Calgary officials have been discussing long-term priorities for the Rivers District, a proposed culture and entertainment area that could factor into the future of Victoria Park. One of the projects that the city intends to explore for that district is a new arena, which would serve as an anchor for surrounding amenities while giving the Flames a replacement for the aging Scotiabank Saddledome.
On Monday, the Calgary City Council voted to approve a “work plan” for the previously formed event centre assessment committee. That effectively allows the committee to begin putting together a framework for a new Flames arena, and eventually present those proposed terms to the team. More from the Calgary Herald:
Council members voted to approve a “work plan” for council’s event centre assessment committee at a strategic council meeting late Monday night.
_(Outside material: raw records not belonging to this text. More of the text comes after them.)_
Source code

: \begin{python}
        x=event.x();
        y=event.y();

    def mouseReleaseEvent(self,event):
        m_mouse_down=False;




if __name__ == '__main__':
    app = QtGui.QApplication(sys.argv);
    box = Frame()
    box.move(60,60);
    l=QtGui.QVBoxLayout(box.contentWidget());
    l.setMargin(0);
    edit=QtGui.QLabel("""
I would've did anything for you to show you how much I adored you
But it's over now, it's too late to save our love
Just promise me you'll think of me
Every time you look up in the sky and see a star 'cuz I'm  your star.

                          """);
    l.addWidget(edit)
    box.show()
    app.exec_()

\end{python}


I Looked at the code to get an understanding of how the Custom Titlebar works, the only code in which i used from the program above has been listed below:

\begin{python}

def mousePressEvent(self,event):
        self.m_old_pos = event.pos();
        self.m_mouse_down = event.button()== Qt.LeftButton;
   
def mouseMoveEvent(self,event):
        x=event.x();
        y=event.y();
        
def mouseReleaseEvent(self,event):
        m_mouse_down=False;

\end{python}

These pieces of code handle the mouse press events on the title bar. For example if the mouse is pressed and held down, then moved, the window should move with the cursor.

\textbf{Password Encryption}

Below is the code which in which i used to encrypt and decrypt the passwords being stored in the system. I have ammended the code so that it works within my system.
The vote came following more than eight hours of debate on council’s capital spending priorities, including a new $600-million arena, a doubling in size of the BMO Centre, an expansion of Arts Commons and a new field house.
Committee chair Jeff Davison suggested Monday’s vote put the arena project in “first position” — alongside the BMO Centre expansion — as the two capital projects that should top council’s queue when it comes to funding.
“By approving the work plan last night, council was giving priority to the events centre because obviously BMO is already moving forward,” Davison said Tuesday. “So this would then put the events centre into that next position.
“We will now go to the next stage of developing a terms sheet to present to the Calgary Flames.”
Previous discussions about a new arena broke down in the fall of 2017, hitting a stalemate because the Flames and city could not resolve considerable differences over the economics of the proposal. However, Calgary officials have been making overtures since last year about reengaging the Flames in discussions, with the current concept centering around a new arena–recently estimated to cost upwards of $600 million–anchoring surrounding development in Victoria Park. As noted, the new arena would replace the Saddledome, which opened in 1983 and is currently the second-oldest facility among full-time NHL arenas.